もはや「人間の証明」を手にした古賀を、言葉で屈服させることは無理だと悟った。ならば、どんなに無様な方法であろうが、運命を変えるにはこの手段しか残されていない。
後ろめたさを断ち切り、揺るがない決意をするために深呼吸をした。考えるのをやめ、ただ目的のためだけに動く機械にでもなった気分だった。

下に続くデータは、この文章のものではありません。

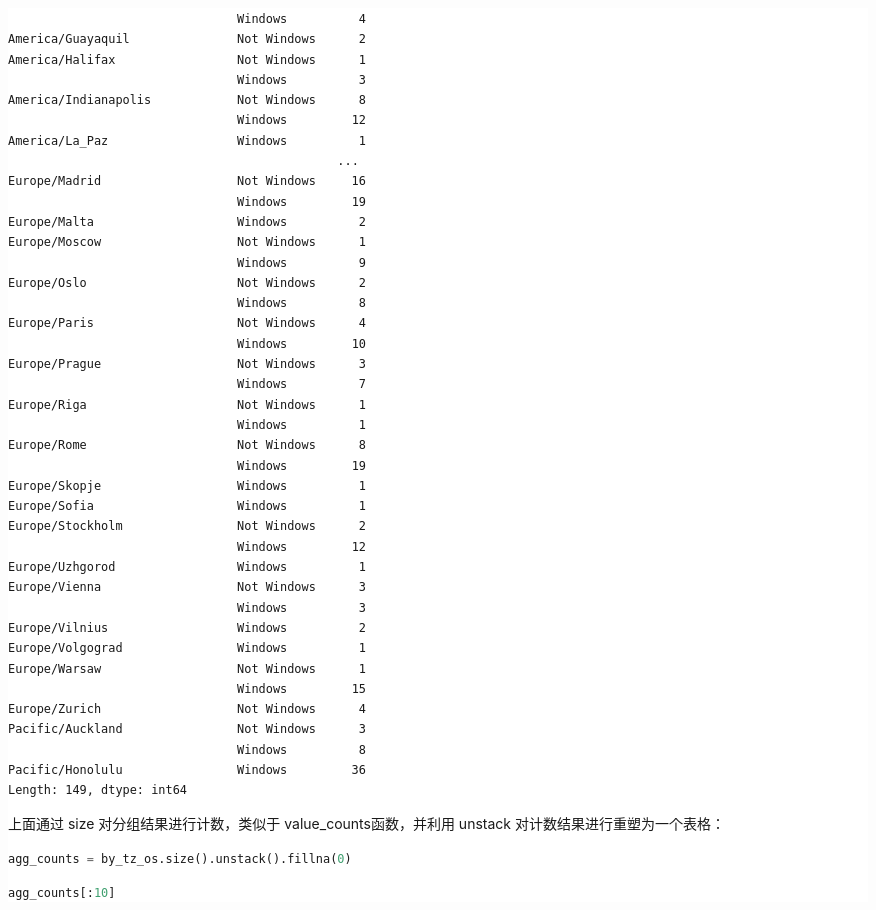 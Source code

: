                                     Windows          4
    America/Guayaquil               Not Windows      2
    America/Halifax                 Not Windows      1
                                    Windows          3
    America/Indianapolis            Not Windows      8
                                    Windows         12
    America/La_Paz                  Windows          1
                                                  ...
    Europe/Madrid                   Not Windows     16
                                    Windows         19
    Europe/Malta                    Windows          2
    Europe/Moscow                   Not Windows      1
                                    Windows          9
    Europe/Oslo                     Not Windows      2
                                    Windows          8
    Europe/Paris                    Not Windows      4
                                    Windows         10
    Europe/Prague                   Not Windows      3
                                    Windows          7
    Europe/Riga                     Not Windows      1
                                    Windows          1
    Europe/Rome                     Not Windows      8
                                    Windows         19
    Europe/Skopje                   Windows          1
    Europe/Sofia                    Windows          1
    Europe/Stockholm                Not Windows      2
                                    Windows         12
    Europe/Uzhgorod                 Windows          1
    Europe/Vienna                   Not Windows      3
                                    Windows          3
    Europe/Vilnius                  Windows          2
    Europe/Volgograd                Windows          1
    Europe/Warsaw                   Not Windows      1
                                    Windows         15
    Europe/Zurich                   Not Windows      4
    Pacific/Auckland                Not Windows      3
                                    Windows          8
    Pacific/Honolulu                Windows         36
    Length: 149, dtype: int64



上面通过 size 对分组结果进行计数，类似于 value_counts函数，并利用 unstack 对计数结果进行重塑为一个表格：


```Python
agg_counts = by_tz_os.size().unstack().fillna(0)
```


```Python
agg_counts[:10]
```


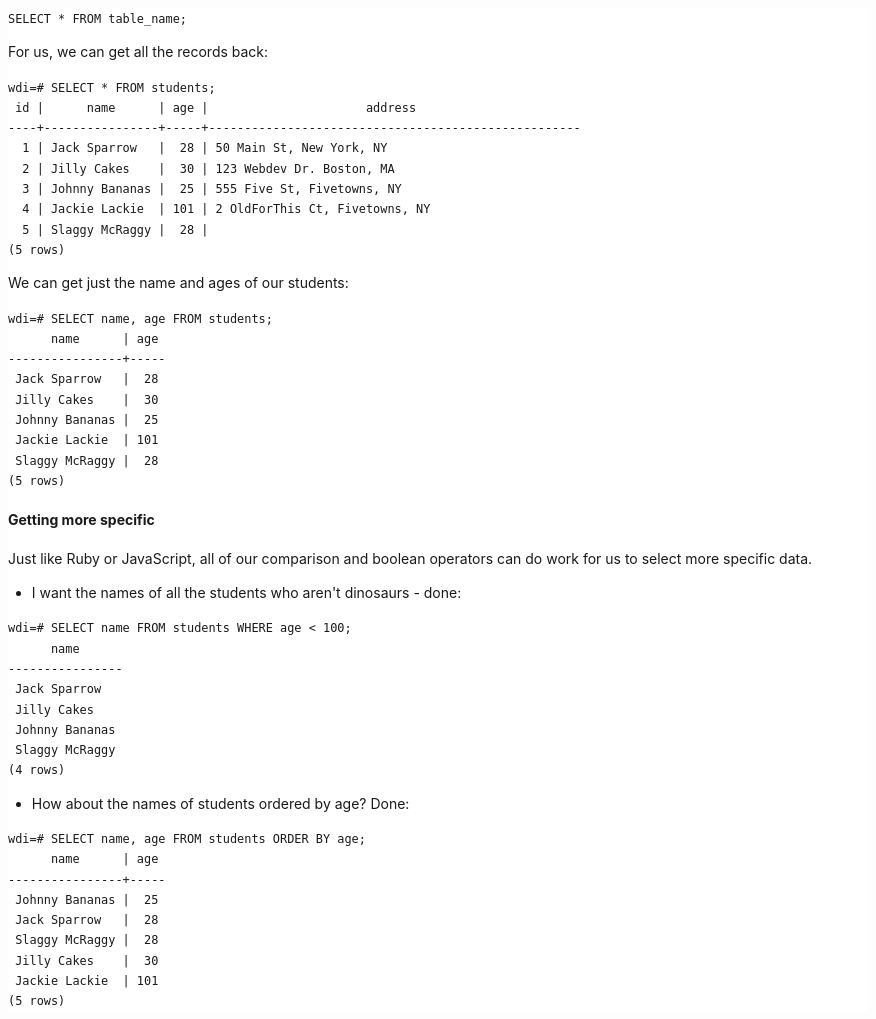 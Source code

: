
 ```psql
SELECT * FROM table_name;
```

For us, we can get all the records back:

```psql
wdi=# SELECT * FROM students;
 id |      name      | age |                      address
----+----------------+-----+----------------------------------------------------
  1 | Jack Sparrow   |  28 | 50 Main St, New York, NY
  2 | Jilly Cakes    |  30 | 123 Webdev Dr. Boston, MA
  3 | Johnny Bananas |  25 | 555 Five St, Fivetowns, NY
  4 | Jackie Lackie  | 101 | 2 OldForThis Ct, Fivetowns, NY
  5 | Slaggy McRaggy |  28 |
(5 rows)
```

We can get just the name and ages of our students:

```psql
wdi=# SELECT name, age FROM students;
      name      | age
----------------+-----
 Jack Sparrow   |  28
 Jilly Cakes    |  30
 Johnny Bananas |  25
 Jackie Lackie  | 101
 Slaggy McRaggy |  28
(5 rows)
```

#### Getting more specific

Just like Ruby or JavaScript, all of our comparison and boolean operators can do work for us to select more specific data.

- I want the names of all the students who aren't dinosaurs - done:

```psql
wdi=# SELECT name FROM students WHERE age < 100;
      name
----------------
 Jack Sparrow
 Jilly Cakes
 Johnny Bananas
 Slaggy McRaggy
(4 rows)
```

- How about the names of students ordered by age? Done:

```psql
wdi=# SELECT name, age FROM students ORDER BY age;
      name      | age
----------------+-----
 Johnny Bananas |  25
 Jack Sparrow   |  28
 Slaggy McRaggy |  28
 Jilly Cakes    |  30
 Jackie Lackie  | 101
(5 rows)
```
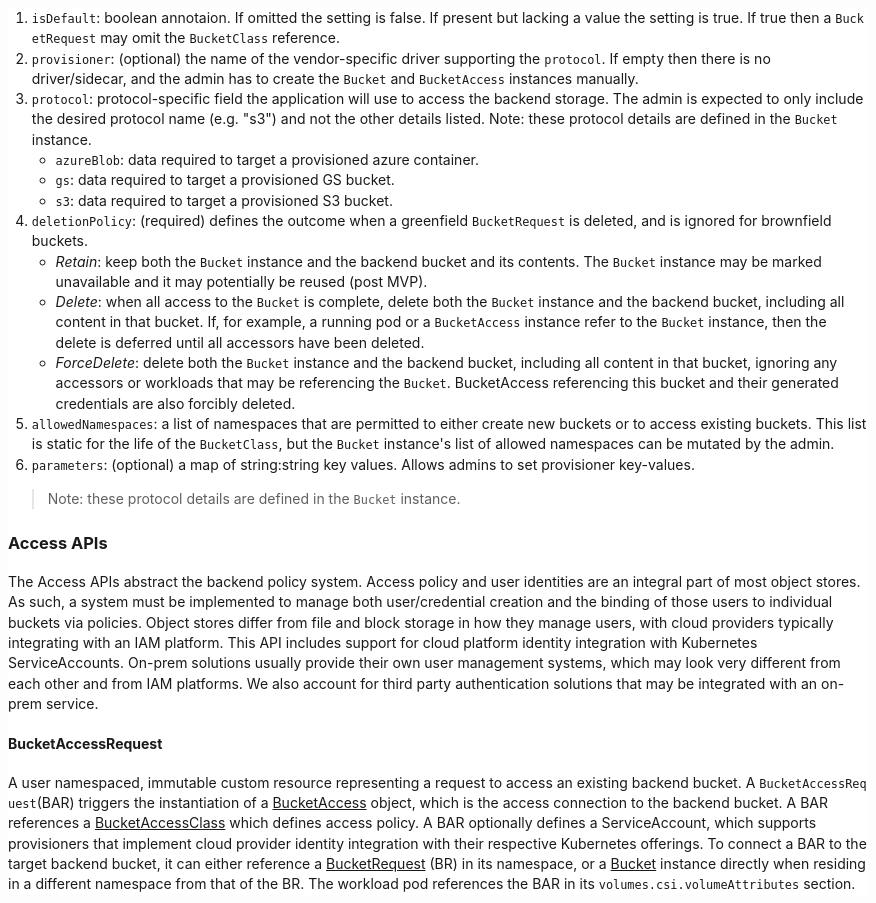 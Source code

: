 1. `isDefault`: boolean annotaion. If omitted the setting is false. If present but lacking a value the setting is true. If true then a `BucketRequest` may omit the `BucketClass` reference.
1. `provisioner`: (optional) the name of the vendor-specific driver supporting the `protocol`. If empty then there is no driver/sidecar, and the admin has to create the `Bucket` and `BucketAccess` instances manually.
1. `protocol`: protocol-specific field the application will use to access the backend storage. The admin is expected to only include the desired protocol name (e.g. "s3") and not the other details listed. Note: these protocol details are defined in the `Bucket` instance.
     - `azureBlob`: data required to target a provisioned azure container.
     - `gs`: data required to target a provisioned GS bucket.
     - `s3`: data required to target a provisioned S3 bucket.
1. `deletionPolicy`: (required) defines the outcome when a greenfield `BucketRequest` is deleted, and is ignored for brownfield buckets.
   - _Retain_: keep both the `Bucket` instance and the backend bucket and its contents. The `Bucket` instance may be marked unavailable and it may potentially be reused (post MVP).
   - _Delete_: when all access to the `Bucket` is complete, delete both the `Bucket` instance and the backend bucket, including all content in that bucket. If, for example, a running pod or a `BucketAccess` instance refer to the `Bucket` instance, then the delete is deferred until all accessors have been deleted.
   - _ForceDelete_: delete both the `Bucket` instance and the backend bucket, including all content in that bucket, ignoring any accessors or workloads that may be referencing the `Bucket`. BucketAccess referencing this bucket and their generated credentials are also forcibly deleted. 
1. `allowedNamespaces`: a list of namespaces that are permitted to either create new buckets or to access existing buckets. This list is static for the life of the `BucketClass`, but the `Bucket` instance's list of allowed namespaces can be mutated by the admin. 
1. `parameters`: (optional) a map of string:string key values.  Allows admins to set provisioner key-values.

> Note: these protocol details are defined in the `Bucket` instance.

### Access APIs

The Access APIs abstract the backend policy system.  Access policy and user identities are an integral part of most object stores.  As such, a system must be implemented to manage both user/credential creation and the binding of those users to individual buckets via policies.  Object stores differ from file and block storage in how they manage users, with cloud providers typically integrating with an IAM platform.  This API includes support for cloud platform identity integration with Kubernetes ServiceAccounts.  On-prem solutions usually provide their own user management systems, which may look very different from each other and from IAM platforms.  We also account for third party authentication solutions that may be integrated with an on-prem service.

#### BucketAccessRequest

A user namespaced, immutable custom resource representing a request to access an existing backend bucket. A `BucketAccessRequest`(BAR) triggers the instantiation of a [BucketAccess](#bucketaccess) object, which is the access connection to the backend bucket. A BAR references a [BucketAccessClass](#bucketaccessclass) which defines access policy. A BAR optionally defines a ServiceAccount, which supports provisioners that implement cloud provider identity integration with their respective Kubernetes offerings. To connect a BAR to the target backend bucket, it can either reference a [BucketRequest](#bucketrequest) (BR) in its namespace, or a [Bucket](#bucket) instance directly when residing in a different namespace from that of the BR. The workload pod references the BAR in its `volumes.csi.volumeAttributes` section.
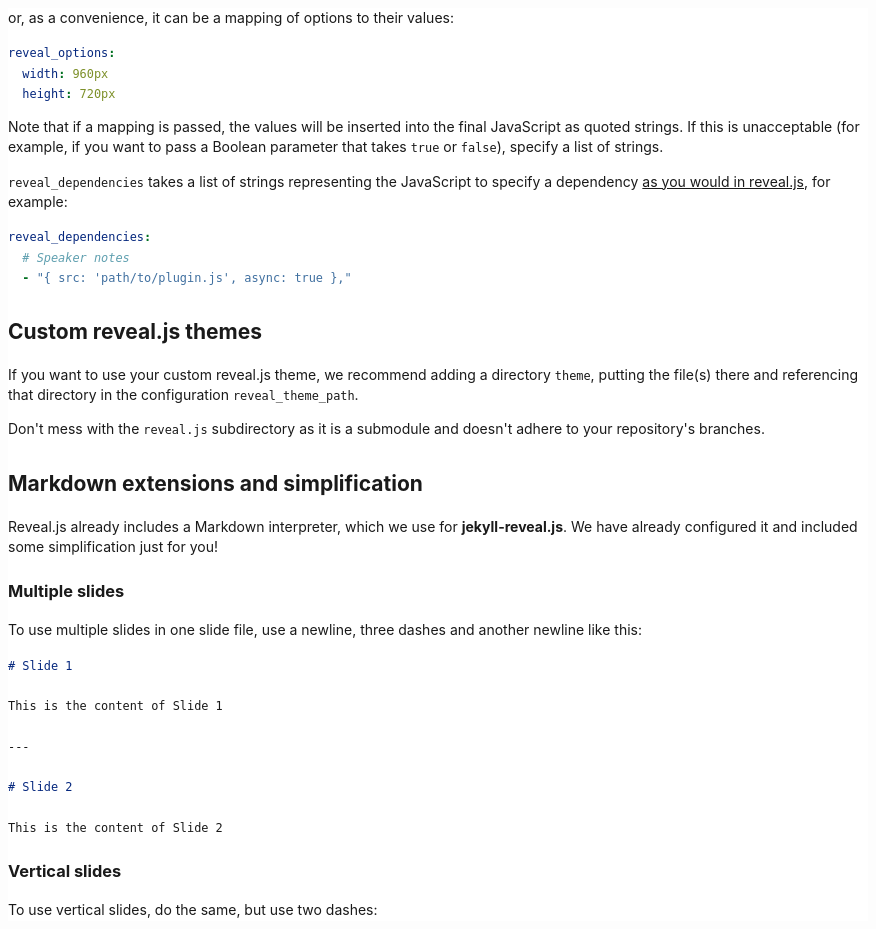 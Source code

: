 or, as a convenience, it can be a mapping of options to their values:

```yaml
reveal_options:
  width: 960px
  height: 720px
```

Note that if a mapping is passed, the values will be inserted into the final JavaScript as quoted strings. If this is unacceptable (for example, if you want to pass a Boolean parameter that takes `true` or `false`), specify a list of strings.

`reveal_dependencies` takes a list of strings representing the JavaScript to specify a dependency [as you would in reveal.js](https://github.com/hakimel/reveal.js/#dependencies), for example:

```yaml
reveal_dependencies:
  # Speaker notes
  - "{ src: 'path/to/plugin.js', async: true },"
```

## Custom reveal.js themes

If you want to use your custom reveal.js theme, we recommend adding a directory `theme`, putting the file(s) there and referencing that directory in the configuration `reveal_theme_path`.

Don't mess with the `reveal.js` subdirectory as it is a submodule and doesn't adhere to your repository's branches.

## Markdown extensions and simplification

Reveal.js already includes a Markdown interpreter, which we use for **jekyll-reveal.js**. We have already configured it and included some simplification just for you!

### Multiple slides

To use multiple slides in one slide file, use a newline, three dashes and another newline like this:

```markdown
# Slide 1

This is the content of Slide 1

---

# Slide 2

This is the content of Slide 2
```

### Vertical slides

To use vertical slides, do the same, but use two dashes:
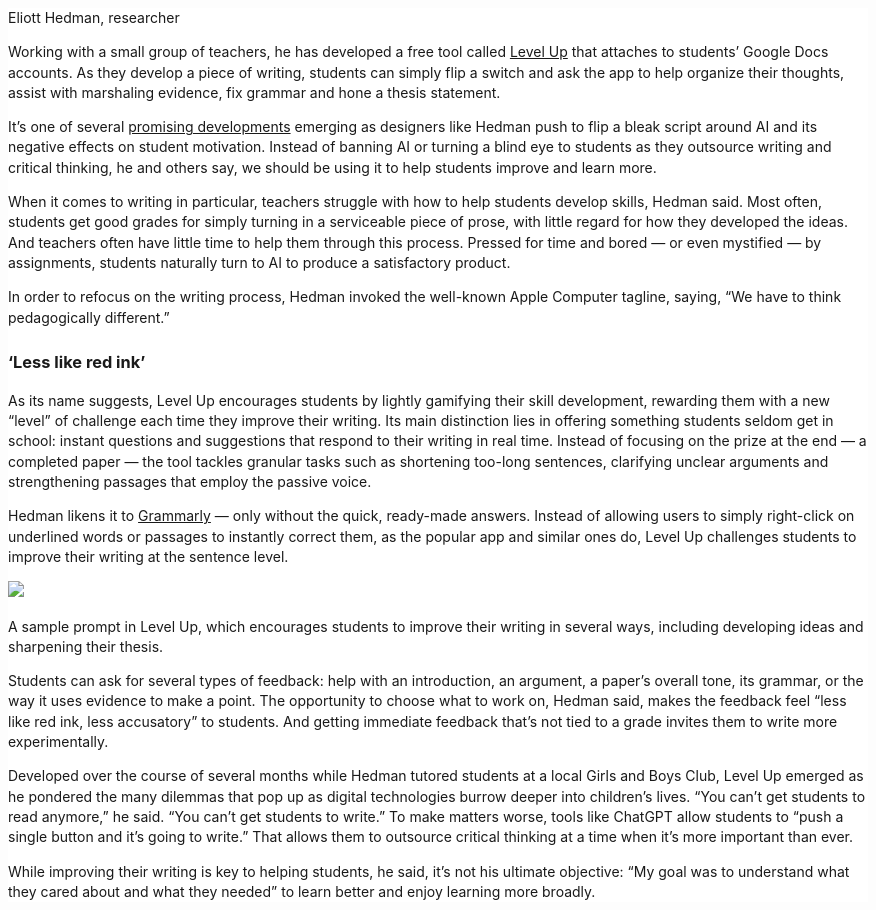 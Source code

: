 Eliott Hedman, researcher

Working with a small group of teachers, he has developed a free tool called [Level Up](https://www.buildempathy.com/levelup) that attaches to students’ Google Docs accounts. As they develop a piece of writing, students can simply flip a switch and ask the app to help organize their thoughts, assist with marshaling evidence, fix grammar and hone a thesis statement.

It’s one of several [promising developments](https://www.quill.org/) emerging as designers like Hedman push to flip a bleak script around AI and its negative effects on student motivation. Instead of banning AI or turning a blind eye to students as they outsource writing and critical thinking, he and others say, we should be using it to help students improve and learn more.

When it comes to writing in particular, teachers struggle with how to help students develop skills, Hedman said. Most often, students get good grades for simply turning in a serviceable piece of prose, with little regard for how they developed the ideas. And teachers often have little time to help them through this process. Pressed for time and bored — or even mystified — by assignments, students naturally turn to AI to produce a satisfactory product.

In order to refocus on the writing process, Hedman invoked the well-known Apple Computer tagline, saying, “We have to think pedagogically different.”

### ‘Less like red ink’

As its name suggests, Level Up encourages students by lightly gamifying their skill development, rewarding them with a new “level” of challenge each time they improve their writing. Its main distinction lies in offering something students seldom get in school: instant questions and suggestions that respond to their writing in real time. Instead of focusing on the prize at the end — a completed paper — the tool tackles granular tasks such as shortening too-long sentences, clarifying unclear arguments and strengthening passages that employ the passive voice.

Hedman likens it to [Grammarly](https://www.grammarly.com/) — only without the quick, ready-made answers. Instead of allowing users to simply right-click on underlined words or passages to instantly correct them, as the popular app and similar ones do, Level Up challenges students to improve their writing at the sentence level.

![](https://www.the74million.org/wp-content/uploads/2025/05/Screenshot-2025-05-05-at-5.41.49%E2%80%AFPM-354x500.png)

A sample prompt in Level Up, which encourages students to improve their writing in several ways, including developing ideas and sharpening their thesis.

Students can ask for several types of feedback: help with an introduction, an argument, a paper’s overall tone, its grammar, or the way it uses evidence to make a point. The opportunity to choose what to work on, Hedman said, makes the feedback feel “less like red ink, less accusatory” to students. And getting immediate feedback that’s not tied to a grade invites them to write more experimentally.

Developed over the course of several months while Hedman tutored students at a local Girls and Boys Club, Level Up emerged as he pondered the many dilemmas that pop up as digital technologies burrow deeper into children’s lives. “You can’t get students to read anymore,” he said. “You can’t get students to write.” To make matters worse, tools like ChatGPT allow students to “push a single button and it’s going to write.” That allows them to outsource critical thinking at a time when it’s more important than ever.

While improving their writing is key to helping students, he said, it’s not his ultimate objective: “My goal was to understand what they cared about and what they needed” to learn better and enjoy learning more broadly.
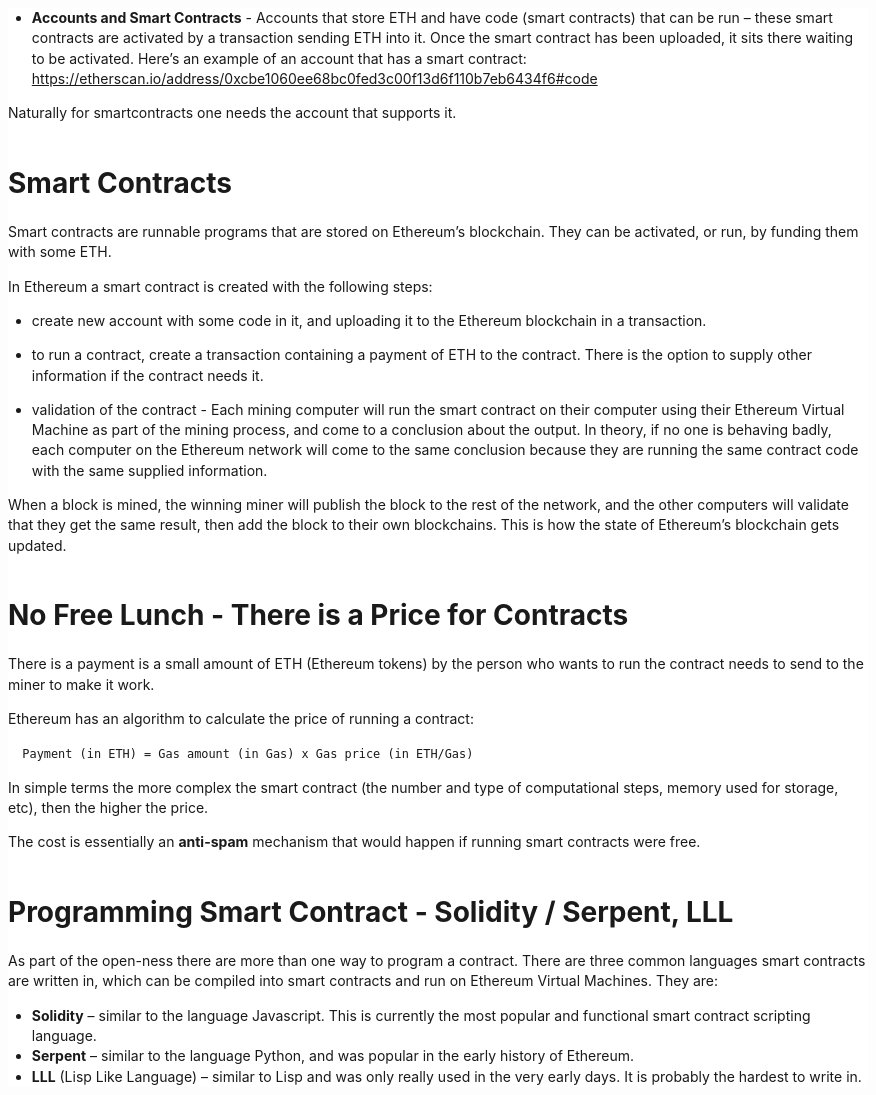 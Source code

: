 
* **Accounts and Smart Contracts** - Accounts that store ETH and have code (smart contracts) that can be run – these smart contracts are activated by a transaction sending ETH into it. Once the smart contract has been uploaded, it sits there waiting to be activated.
Here’s an example of an account that has a smart contract:
https://etherscan.io/address/0xcbe1060ee68bc0fed3c00f13d6f110b7eb6434f6#code

Naturally for smartcontracts one needs the account that supports it.

# Smart Contracts
Smart contracts are runnable programs that are stored on Ethereum’s blockchain. They can be activated, or run, by funding them with some ETH.

In Ethereum a smart contract is created with the following steps:
* create new account with some code in it, and uploading it to the Ethereum blockchain in a transaction.

* to run a contract, create a transaction containing a payment of ETH to the contract. There is the option to supply other information if the contract needs it.


* validation of the contract - Each mining computer will run the smart contract on their computer using their Ethereum Virtual Machine as part of the mining process, and come to a conclusion about the output. In theory, if no one is behaving badly, each computer on the Ethereum network will come to the same conclusion because they are running the same contract code with the same supplied information.

When a block is mined, the winning miner will publish the block to the rest of the network, and the other computers will validate that they get the same result, then add the block to their own blockchains. This is how the state of Ethereum’s blockchain gets updated.

# No Free Lunch - There is a Price for Contracts

There is a payment is a small amount of ETH (Ethereum tokens) by the person who wants to run the contract needs to send to the miner to make it work.

Ethereum has an algorithm to calculate the price of running a contract:
```
  Payment (in ETH) = Gas amount (in Gas) x Gas price (in ETH/Gas)
```
In simple terms the more complex the smart contract (the number and type of computational steps, memory used for storage, etc), then the higher the price.

The cost is essentially an **anti-spam** mechanism that would happen if running smart contracts were free.

# Programming Smart Contract -  Solidity / Serpent, LLL
As part of the open-ness there are more than one way to program a contract. There are three common languages smart contracts are written in, which can be compiled into smart contracts and run on Ethereum Virtual Machines. They are:

* **Solidity** – similar to the language Javascript. This is currently the most popular and functional smart contract scripting language.
* **Serpent** – similar to the language Python, and was popular in the early history of Ethereum.
* **LLL** (Lisp Like Language) – similar to Lisp and was only really used in the very early days. It is probably the hardest to write in.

私の生気が薄れゆくのを感じた古賀は若干警戒し始めた。
全身に纏う冷たい空気と、たわむことない私の緊張が、身体中に震えを巡らせる。それに負けて声が震えてしまったら、古賀に悟られてしまうかも。
「これを……」
ぼそりと小さく言った。私は古賀から目を逸らし、しゃがみこんで足元に転がっていた石を左手でつかんだ。そして彼が、つかんだ何かを確認する間も与えず、それを上空へと高く放り投げた。ゆっくりと弧を描いて彼方へと消えていく。古賀は不意に投げられ石に一瞬気をとられ、そして気づいた。これはまずい、と。
彼が咄嗟に目線を戻した矢先、突進していた私は三歩ほどで古賀との距離を詰めていた。構えていた右手を、掌底を当てるように突き出し、彼の心臓あたりに触れた。